Items from a dataset:
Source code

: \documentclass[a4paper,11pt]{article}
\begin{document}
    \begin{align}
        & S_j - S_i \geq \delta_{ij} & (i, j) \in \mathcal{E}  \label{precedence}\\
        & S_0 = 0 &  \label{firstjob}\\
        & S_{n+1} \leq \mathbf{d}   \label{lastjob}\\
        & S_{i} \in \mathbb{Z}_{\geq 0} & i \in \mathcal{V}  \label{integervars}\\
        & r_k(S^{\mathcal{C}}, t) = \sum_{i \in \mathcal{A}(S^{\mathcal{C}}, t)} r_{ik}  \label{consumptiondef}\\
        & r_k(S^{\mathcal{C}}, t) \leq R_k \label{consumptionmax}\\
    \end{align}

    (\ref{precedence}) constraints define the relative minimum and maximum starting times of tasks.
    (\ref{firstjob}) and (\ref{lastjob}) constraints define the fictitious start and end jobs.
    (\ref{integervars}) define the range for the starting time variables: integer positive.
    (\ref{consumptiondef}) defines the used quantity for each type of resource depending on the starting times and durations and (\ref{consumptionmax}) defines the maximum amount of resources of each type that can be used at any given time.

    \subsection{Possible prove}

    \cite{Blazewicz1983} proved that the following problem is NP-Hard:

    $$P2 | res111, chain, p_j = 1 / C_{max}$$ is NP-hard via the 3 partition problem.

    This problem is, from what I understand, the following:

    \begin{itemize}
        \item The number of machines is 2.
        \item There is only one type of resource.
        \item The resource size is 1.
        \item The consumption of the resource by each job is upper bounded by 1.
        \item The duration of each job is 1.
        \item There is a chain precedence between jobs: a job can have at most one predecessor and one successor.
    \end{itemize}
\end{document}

YOUR OBJECTIVE: Write every record above out again exactly as it stands.

FINISHED EXERCISE:
Source code

: \documentclass[a4paper,11pt]{article}
\begin{document}
    \begin{align}
        & S_j - S_i \geq \delta_{ij} & (i, j) \in \mathcal{E}  \label{precedence}\\
        & S_0 = 0 &  \label{firstjob}\\
        & S_{n+1} \leq \mathbf{d}   \label{lastjob}\\
        & S_{i} \in \mathbb{Z}_{\geq 0} & i \in \mathcal{V}  \label{integervars}\\
        & r_k(S^{\mathcal{C}}, t) = \sum_{i \in \mathcal{A}(S^{\mathcal{C}}, t)} r_{ik}  \label{consumptiondef}\\
        & r_k(S^{\mathcal{C}}, t) \leq R_k \label{consumptionmax}\\
    \end{align}

    (\ref{precedence}) constraints define the relative minimum and maximum starting times of tasks.
    (\ref{firstjob}) and (\ref{lastjob}) constraints define the fictitious start and end jobs.
    (\ref{integervars}) define the range for the starting time variables: integer positive.
    (\ref{consumptiondef}) defines the used quantity for each type of resource depending on the starting times and durations and (\ref{consumptionmax}) defines the maximum amount of resources of each type that can be used at any given time.

    \subsection{Possible prove}

    \cite{Blazewicz1983} proved that the following problem is NP-Hard:

    $$P2 | res111, chain, p_j = 1 / C_{max}$$ is NP-hard via the 3 partition problem.

    This problem is, from what I understand, the following:

    \begin{itemize}
        \item The number of machines is 2.
        \item There is only one type of resource.
        \item The resource size is 1.
        \item The consumption of the resource by each job is upper bounded by 1.
        \item The duration of each job is 1.
        \item There is a chain precedence between jobs: a job can have at most one predecessor and one successor.
    \end{itemize}
\end{document}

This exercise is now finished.